C'est pourtant son histoire personnelle, celle d'un pauvre petit gars de la Rust Belt bouffant les échelons quatre à quatre, qui a fait craquer Donald Trump. Il fallait vendre ces racines ouvrières menacées par une mâchoire socio-économique intraitable. J.D. Vance ou l'incarnation d'une lutte des classes typiquement américaine; de quoi draguer les bas salaires dans les Etats clés. Sur le papier, le plan semblait bigrement malin.

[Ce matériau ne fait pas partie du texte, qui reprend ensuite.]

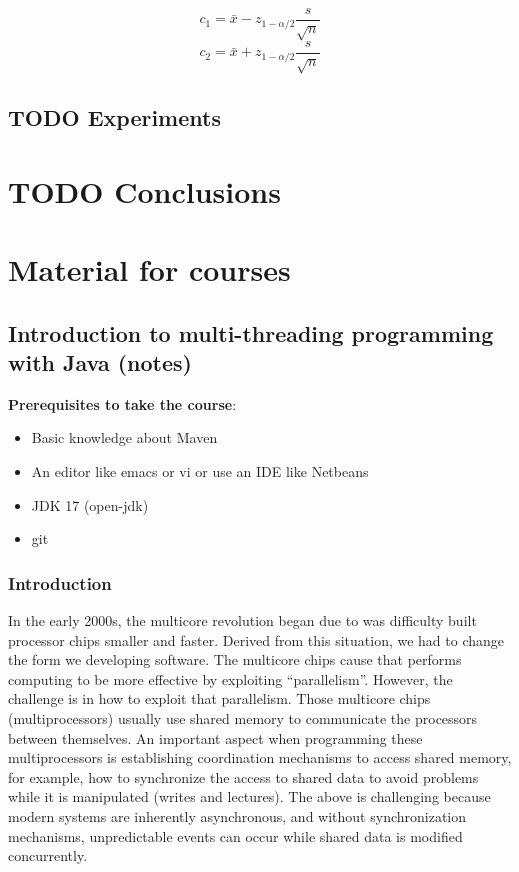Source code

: \documentclass{latex/classes/thesis}
\begin{document}
\begin{equation}
c_1 = \bar{x} - z_{1 - \alpha/2}\frac{s}{\sqrt{n}}
\end{equation}
\begin{equation}
c_2 = \bar{x} + z_{1 - \alpha/2}\frac{s}{\sqrt{n}}
\end{equation}


\section{{\bfseries\sffamily TODO} Experiments}
\label{sec:org742e88b}


\chapter{{\bfseries\sffamily TODO} Conclusions}
\label{sec:org0bdbce7}


\chapter{Material for courses}
\label{sec:org6efd52b}

\section{Introduction to multi-threading programming with Java (notes)}
\label{sec:org21810ca}
\textbf{Prerequisites to take the course}:
\begin{itemize}
\item Basic knowledge about Maven
\item An editor like emacs or vi or use an IDE like Netbeans
\item JDK 17 (open-jdk)
\item git
\end{itemize}

\subsection{Introduction}
\label{sec:org45fb835}

In the early 2000s, the multicore revolution began due to was difficulty
built processor chips smaller and faster. Derived from this situation, we had
to change the form we developing software. The multicore chips cause that
performs computing to be more effective by exploiting
``parallelism''. However, the challenge is in how to exploit that
parallelism. Those multicore chips (multiprocessors) usually use shared
memory to communicate the processors between themselves. An important aspect
when programming these multiprocessors is establishing coordination
mechanisms to access shared memory, for example, how to synchronize the
access to shared data to avoid problems while it is manipulated (writes and
lectures). The above is challenging because modern systems are inherently
asynchronous, and without synchronization mechanisms, unpredictable events
can occur while shared data is modified concurrently.
\end{document}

Il faut préciser aussi que sept petits jours après sa nomination, les projecteurs internationaux se sont braqués sur l'abandon de Joe Biden et, tel un souffle après la bombe, sur une Kamalamania de tous les diables. Hélas pour le colistier idéal, à quatre petits jours de ses 40 ans, les démocrates ne sont pas tant responsables de sa chute brutale. Si le parti républicain n'en peut déjà plus, c'est d'abord à cause de ses propos controversés, au présent comme au passé, qui feraient presque passer Donald Trump pour un Teletubbie des urnes.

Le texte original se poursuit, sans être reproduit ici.